When one hears the phrase, “they don’t make ‘em like that anymore”, it typically refers to something obsolete such as 8-track tape decks. Used in cinematic references, it may really mean, “They can’t make ‘em like that anymore”, which is certainly descriptive of Mel Brooks’ politically incorrect Blazing Saddles, or in this specific instance, 1963’s It’s a Mad, Mad, Mad, Mad World.
Films like this can’t be made anymore because of the bloated Hollywood egos and equally bloated salaries that would be involved. It has an enormous cast and practically everyone who was then or had once been involved in comedy makes at least a cameo appearance. Those few comedians who do not appear simply could not do so because of conflicting contractual obligations. From the IMDb:
The story begins after an automobile speeding through traffic runs off-road and crashes in a ravine in the California hills. Driver Smiler Grogan, now dying, cryptically tells the assembled travelers who have come to his rescue that he’s buried $350,000 in stolen loot under the ‘Big W’ in a nearby town, this just before literally kicking the bucket. All of the motorists then set out in a race to find the hidden fortune, and others join in along the way. Hilarity ensues.
The cast is one-of-a-kind, just another reason why “They can’t make ‘em like that anymore”, and involves numerous points of interest. Sadly, Ernie Kovacs (he would have been great) was to have been cast in the part that went to Sid Caesar, due to his having been killed in an automobile accident just prior to the start of filming. This is the first screen appearance of Jonathan Winters, who almost steals the show and would have but for Ethel Merman, who did steal it. An obviously ailing Spencer Tracy appears in one of his last film roles as a larcenous police captain. Phil Silvers reprises his role of Sgt. Bilko in civilian clothes. And so on and so forth.

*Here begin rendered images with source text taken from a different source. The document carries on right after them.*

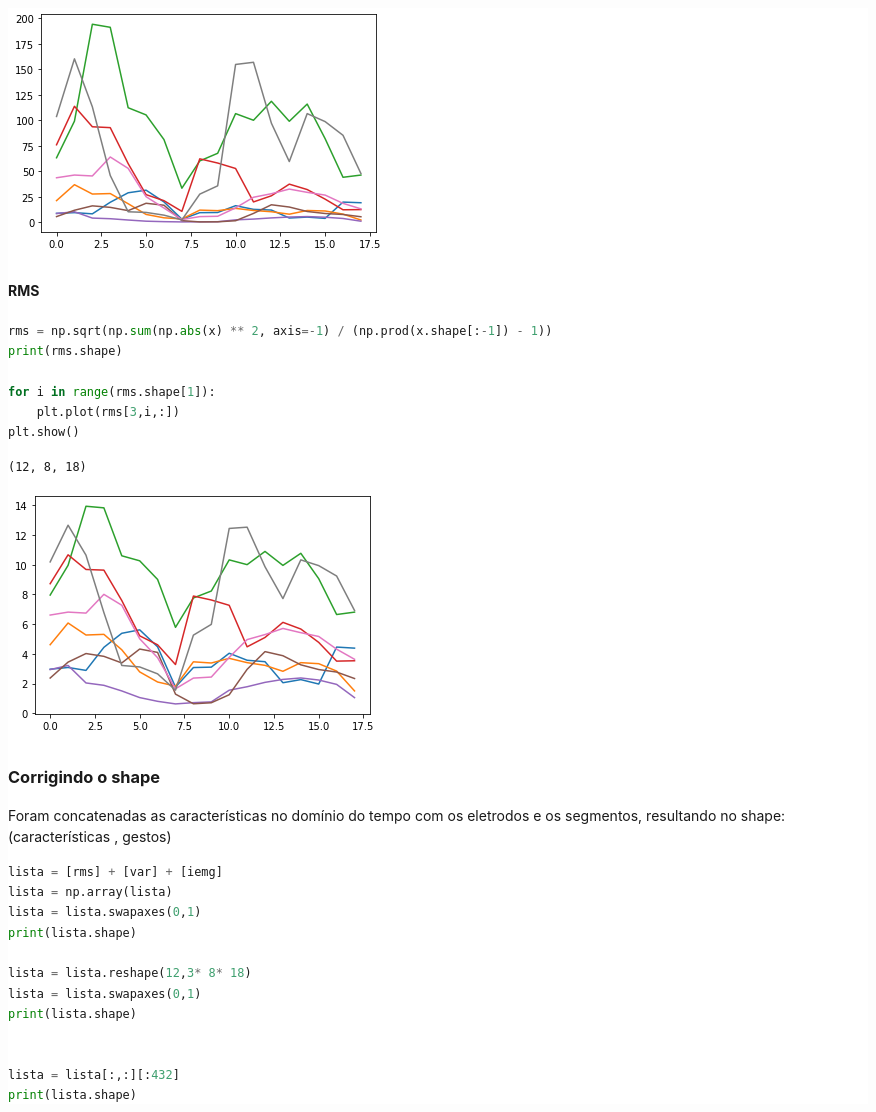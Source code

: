 

![png](output_27_1.png)


#### RMS


```python
rms = np.sqrt(np.sum(np.abs(x) ** 2, axis=-1) / (np.prod(x.shape[:-1]) - 1))
print(rms.shape)

for i in range(rms.shape[1]):
    plt.plot(rms[3,i,:])
plt.show()
```

    (12, 8, 18)



![png](output_29_1.png)


### Corrigindo o shape

Foram concatenadas as características no domínio do tempo com os eletrodos e os segmentos, resultando no shape: (características , gestos)


```python
lista = [rms] + [var] + [iemg]
lista = np.array(lista)
lista = lista.swapaxes(0,1)
print(lista.shape)

lista = lista.reshape(12,3* 8* 18)
lista = lista.swapaxes(0,1)
print(lista.shape)


lista = lista[:,:][:432]
print(lista.shape)
```
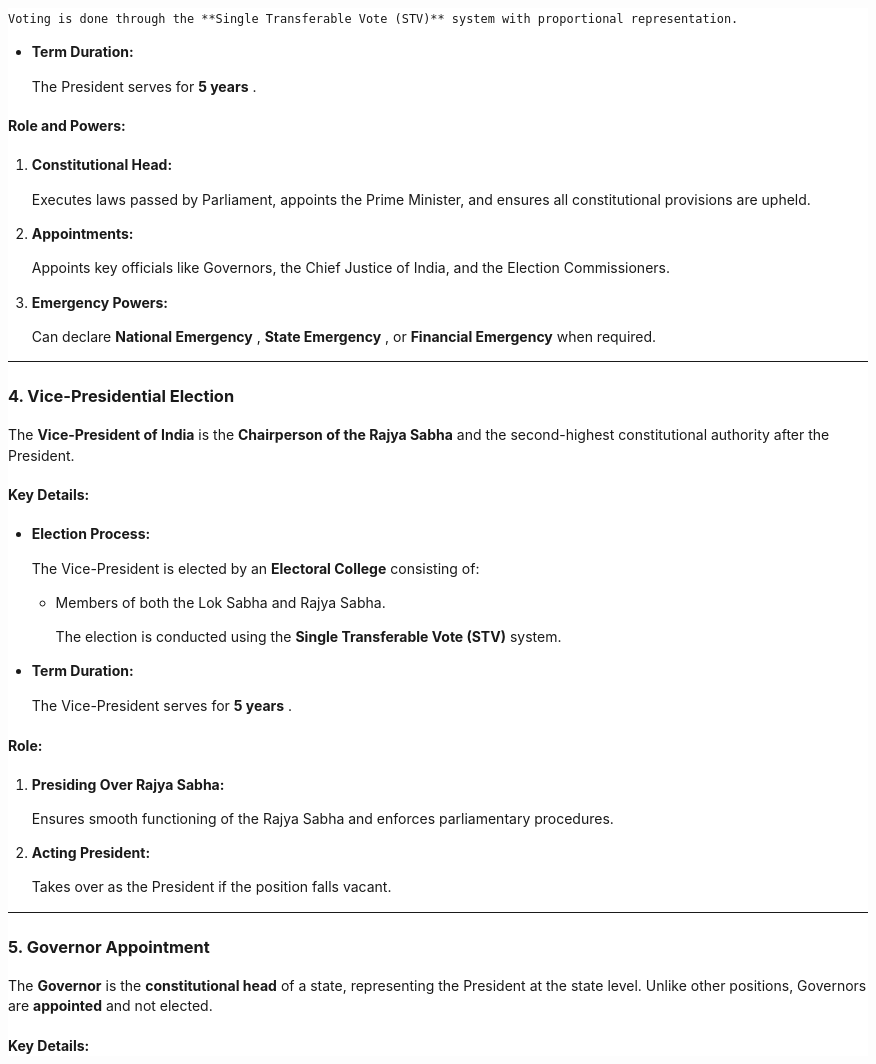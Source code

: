     Voting is done through the **Single Transferable Vote (STV)** system with proportional representation.
* **Term Duration:**

  The President serves for  **5 years** .

#### Role and Powers:

1. **Constitutional Head:**

   Executes laws passed by Parliament, appoints the Prime Minister, and ensures all constitutional provisions are upheld.
2. **Appointments:**

   Appoints key officials like Governors, the Chief Justice of India, and the Election Commissioners.
3. **Emergency Powers:**

   Can declare  **National Emergency** ,  **State Emergency** , or **Financial Emergency** when required.

---

### **4. Vice-Presidential Election**

The **Vice-President of India** is the **Chairperson of the Rajya Sabha** and the second-highest constitutional authority after the President.

#### Key Details:

* **Election Process:**

  The Vice-President is elected by an **Electoral College** consisting of:

  * Members of both the Lok Sabha and Rajya Sabha.

    The election is conducted using the **Single Transferable Vote (STV)** system.
* **Term Duration:**

  The Vice-President serves for  **5 years** .

#### Role:

1. **Presiding Over Rajya Sabha:**

   Ensures smooth functioning of the Rajya Sabha and enforces parliamentary procedures.
2. **Acting President:**

   Takes over as the President if the position falls vacant.

---

### **5. Governor Appointment**

The **Governor** is the **constitutional head** of a state, representing the President at the state level. Unlike other positions, Governors are **appointed** and not elected.

#### Key Details:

And the many hilarious scenes – who could ever forget Jonathan Winters destroying the gas station? Or Buddy Hackett and Mickey Rooney flying a plane through a road sign? Or the many chase scenes, both in car and on foot? Or the climax on a crumbling fire escape, when, one by one, the male cast is flung off a ladder to their assorted fates? And the ending – it is absolutely perfect.
One cannot access the film directly through YouTube but may do so indirectly. The film is available through Amazon Prime and that is where I revisited it. Spoiler Alert – political incorrectness ahead. Fortunately, Fandango has done a good job of encapsulating the film in just 10 clips, all of which are linked below. If you can’t view them all, at least see the last two. I have also embedded a few of the best of the film videos available on YouTube.
If you haven’t seen the film, it is a must-see, even 56 years later. If you have seen it, watch it again to see how much you missed the first time or two.